Toyota Akan Maksimalkan Teknologi Security Siber pada Kendaraan

TOKYO – Lusinan perusahaan Negeri Sakura termasuk Toyota Motor dan Hitachi berkolaborasi di inisiatif bidang untuk meningkatkan keamanan siber pada mobil.
Ke-116 perusahaan, yang digunakan tergabung pada Pusat Pembagian dan juga Analisis Pengetahuan Otomotif Jepang, sedang berupaya merumuskan peraturan lapangan usaha mengenai Software Bills of Materials (SBOM), atau inventaris yang mencantumkan komponen pada perangkat lunak otomotif.
Seperti dilansir dari Asia Nikkei, J-Auto-ISAC berencana untuk menyelesaikan standar pada bulan Maret untuk membantu perusahaan dengan cepat menentukan apakah merekan menggunakan acara yang rentan terhadap serangan dunia maya.

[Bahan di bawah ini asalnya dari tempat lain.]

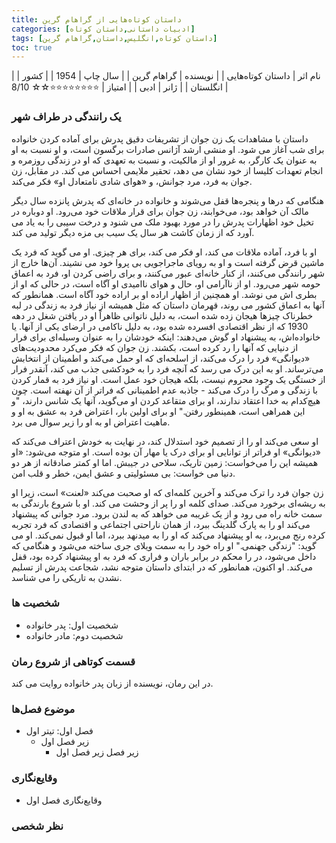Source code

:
 ```yaml
---
title: داستان‌ کوتاه‌هایی از گراهام گرین
categories: [ادبیات داستانی,داستان کوتاه]
tags: [داستان کوتاه,انگلیس,داستان,گراهام گرین]
toc: true
---
```



| نام اثر | داستان‌ کوتاه‌هایی |
| نویسنده | گراهام گرین |
| سال چاپ | 1954 |
| کشور | انگلستان |
| ژانر | ادبی |
| امتیاز | ⭐⭐⭐⭐⭐⭐⭐⭐☆☆ 8/10 |



### یک رانندگی در طراف شهر
داستان با مشاهدات یک زن جوان از تشریفات دقیق پدرش برای آماده کردن خانواده برای شب آغاز می شود. او منشی ارشد آژانس صادرات برگسون است، و او نسبت به او به عنوان یک کارگر، به غرور او از مالکیت، و نسبت به تعهدی که او در زندگی روزمره و انجام تعهدات کلیسا از خود نشان می دهد، تحقیر ملایمی احساس می کند. در مقابل، زن جوان به فرد، مرد جوانش، و «هوای شادی نامتعادل او» فکر می‌کند.

هنگامی که درها و پنجره‌ها قفل می‌شوند و خانواده در خانه‌ای که پدرش پانزده سال دیگر مالک آن خواهد بود، می‌خوابند، زن جوان برای قرار ملاقات خود می‌رود. او دوباره در تخیل خود اظهارات پدرش را در مورد بهبود ملک می شنود و درخت سیبی را به یاد می آورد که از زمان کاشت هر سال یک سیب بی مزه دیگر تولید می کند.

او با فرد، آماده ملاقات می کند، او فکر می کند، برای هر چیزی. او می گوید که فرد یک ماشین قرض گرفته است و او به رویای ماجراجویی بی پروا خود می نشیند. آن‌ها خارج از شهر رانندگی می‌کنند، از کنار خانه‌ای عبور می‌کنند، و برای راضی کردن او، فرد به اعماق حومه شهر می‌رود. او از ناآرامی او، حال و هوای ناامیدی او آگاه است، در حالی که او از بطری اش می نوشد. او همچنین از اظهار اراده او بر اراده خود آگاه است. همانطور که آنها به اعماق کشور می روند، قهرمان داستان که مثل همیشه از نیاز فرد به زندگی در لبه خطرناک چیزها هیجان زده شده است، به دلیل ناتوانی ظاهراً او در یافتن شغل در دهه 1930 که از نظر اقتصادی افسرده شده بود، به دلیل ناکامی در ارضای یکی از آنها. یا خانواده‌اش، به پیشنهاد او گوش می‌دهند: اینکه خودشان را به عنوان وسیله‌ای برای فرار از دنیایی که آنها را رد کرده است، بکشند. زن جوان که فکر می‌کرد محدودیت‌های «دیوانگی» فرد را درک می‌کند، از اسلحه‌ای که او حمل می‌کند و اطمینان از انتخابش می‌ترساند. او به این درک می رسد که آنچه فرد را به خودکشی جذب می کند، آنقدر فرار از خستگی یک وجود محروم نیست، بلکه هیجان خود عمل است. او نیاز فرد به قمار کردن با زندگی و مرگ را درک می‌کند - جاذبه عدم اطمینانی که فراتر از آن نهفته است. چون هیچ‌کدام به خدا اعتقاد ندارند، او برای متقاعد کردن او می‌گوید، آنها یک شانس دارند، "و این همراهی است، همینطور رفتن." او برای اولین بار، اعتراض فرد به عشق به او و ماهیت اعتراض او به او را زیر سوال می برد.

او سعی می‌کند او را از تصمیم خود استدلال کند، در نهایت به خودش اعتراف می‌کند که «دیوانگی» او فراتر از توانایی او برای درک یا مهار آن بوده است. او متوجه می‌شود: «او همیشه این را می‌خواست: زمین تاریک، سلاحی در جیبش. اما او کمتر صادقانه از هر دو دنیا می خواست: بی مسئولیتی و عشق ایمن، خطر و قلب امن.

زن جوان فرد را ترک می‌کند و آخرین کلمه‌ای که او صحبت می‌کند «لعنت» است، زیرا او به ریشه‌ای برخورد می‌کند. صدای کلمه او را پر از وحشت می کند. او با شروع بارندگی به سمت خانه راه می رود و از یک غریبه می خواهد که به لندن برود. مرد جوانی که پیشنهاد می‌کند او را به پارک گلدینگ ببرد، از همان ناراحتی اجتماعی و اقتصادی که فرد تجربه کرده رنج می‌برد، به او پیشنهاد می‌کند که او را به میدنهد ببرد، اما او قبول نمی‌کند. او می گوید: "زندگی جهنمی." او راه خود را به سمت ویلای جری ساخته می‌شود و هنگامی که داخل می‌شود، در را محکم در برابر باران و فراری که فرد به او پیشنهاد کرده بود، قفل می‌کند. او اکنون، همانطور که در ابتدای داستان متوجه نشد، شجاعت پدرش از تسلیم نشدن به تاریکی را می شناسد.

### شخصیت ها
- شخصیت اول: پدر خانواده
- شخصیت دوم: مادر خانواده

### قسمت کوتاهی از شروع رمان
در این رمان، نویسنده از زبان پدر خانواده روایت می کند.

### موضوع فصل‌ها
- فصل اول: تیتر اول
  - زیر فصل اول
    - زیر فصل زیر فصل اول

### وقایع‌نگاری
- وقایع‌نگاری فصل اول

### نظر شخصی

Di Negeri Matahari Terbit serta Eropa, langkah-langkah keselamatan mobil berdasarkan standar Perserikatan Bangsa-Bangsa adalah wajib.

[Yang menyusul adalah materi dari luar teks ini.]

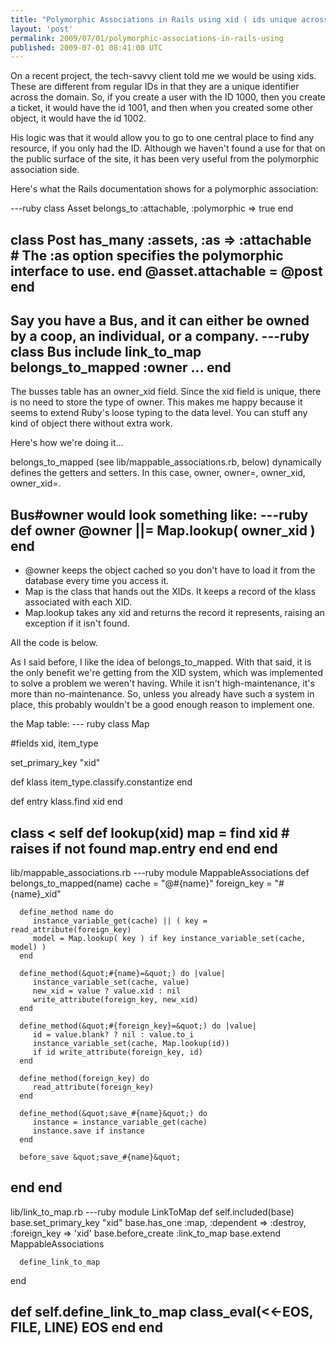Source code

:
 ```yaml
---
title: "Polymorphic Associations in Rails using xid ( ids unique across the system )"
layout: 'post'
permalink: 2009/07/01/polymorphic-associations-in-rails-using
published: 2009-07-01 08:41:00 UTC
---
```

On a recent project, the tech-savvy client told me we would be using xids. These are different from regular IDs in that they are a unique identifier across the domain. So, if you create a user with the ID 1000, then you create a ticket, it would have the id 1001, and then when you created some other object, it would have the id 1002.

His logic was that it would allow you to go to one central place to find any resource, if you only had the ID. Although we haven't found a use for that on the public surface of the site, it has been very useful from the polymorphic association side.

Here's what the Rails documentation shows for a polymorphic association:

---ruby
class Asset
  belongs_to :attachable, :polymorphic =&gt; true 
end

class Post
  has_many :assets, :as =&gt; :attachable  
    # The :as option specifies the polymorphic interface to use. end
  @asset.attachable = @post
end
---

Say you have a Bus, and it can either be owned by a coop, an individual, or a company.
---ruby
class Bus
  include link_to_map
  belongs_to_mapped :owner ... 
end
---

The busses table has an owner_xid field. Since the xid field is unique, there is no need to store the type of owner. This makes me happy because it seems to extend Ruby's loose typing to the data level. You can stuff any kind of object there without extra work.

Here's how we're doing it...

belongs_to_mapped (see lib/mappable_associations.rb, below) dynamically defines the getters and setters. In this case, owner, owner=, owner_xid, owner_xid=.

Bus#owner would look something like:
---ruby
def owner 
   @owner ||= Map.lookup( owner_xid ) 
end
---

* @owner keeps the object cached so you don't have to load it from the database every time you access it. 
* Map is the class that hands out the XIDs. It keeps a record of the klass associated with each XID. 
* Map.lookup takes any xid and returns the record it represents, raising an exception if it isn't found.

All the code is below.

As I said before, I like the idea of belongs_to_mapped. With that said, it is the only benefit we're getting from the XID system, which was implemented to solve a problem we weren't having. While it isn't high-maintenance, it's more than no-maintenance. So, unless you already have such a system in place, this probably wouldn't be a good enough reason to implement one.

the Map table: 
--- ruby
class Map

   #fields xid, item_type

   set_primary_key &quot;xid&quot;

   def klass 
      item_type.classify.constantize 
   end

   def entry 
      klass.find xid 
   end 

   class &lt; self
      def lookup(xid)
         map = find xid # raises if not found 
         map.entry
      end
   end 
end
---

lib/mappable_associations.rb 
---ruby
module MappableAssociations
   def belongs_to_mapped(name)
      cache = &quot;@#{name}&quot; 
      foreign_key = &quot;#{name}_xid&quot; 
 
      define_method name do 
         instance_variable_get(cache) || ( key = read_attribute(foreign_key) 
         model = Map.lookup( key ) if key instance_variable_set(cache, model) ) 
      end

      define_method(&quot;#{name}=&quot;) do |value| 
         instance_variable_set(cache, value) 
         new_xid = value ? value.xid : nil 
         write_attribute(foreign_key, new_xid) 
      end

      define_method(&quot;#{foreign_key}=&quot;) do |value| 
         id = value.blank? ? nil : value.to_i 
         instance_variable_set(cache, Map.lookup(id)) 
         if id write_attribute(foreign_key, id) 
      end

      define_method(foreign_key) do 
         read_attribute(foreign_key) 
      end 

      define_method(&quot;save_#{name}&quot;) do 
         instance = instance_variable_get(cache) 
         instance.save if instance 
      end

      before_save &quot;save_#{name}&quot;
   end
end
---

lib/link_to_map.rb
---ruby
module LinkToMap
   def self.included(base) 
      base.set_primary_key &quot;xid&quot; 
      base.has_one :map, :dependent =&gt; :destroy, :foreign_key =&gt; 'xid' 
      base.before_create :link_to_map 
      base.extend MappableAssociations 

      define_link_to_map 
   end 

   def self.define_link_to_map 
      class_eval(&lt;&lt;-EOS, __FILE__, __LINE__) EOS 
   end 
end
---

Banyak produsen mobil besar bekerja serupa dengan pemasok untuk menciptakan perangkat lunak internal.
Namun tren ini telah terjadi menyebabkan munculnya SBOM yang dimaksud berbeda berdasarkan perusahaan.
Program yang tersebut sejenis dapat diklasifikasikan atau diberi nama yang dimaksud berbeda di tempat setiap rancangan undang-undang, sehingga sulit untuk menentukan komponen mana yang digunakan menggunakan acara yang tersebut rentan.
Pendorong upaya standarisasi inventaris ini adalah menjamurnya mobil yang dimaksud dilengkapi konektivitas tertaut internet untuk mengurus data kendaraan dan juga memberikan bantuan mengemudi.
Tesla kemudian produsen mobil China mengatur di kendaraan dengan layanan yang disebutkan dengan model kegiatan bisnis berbasis langganan yang digunakan didorong oleh pembaruan perangkat lunak yang tersebut sering.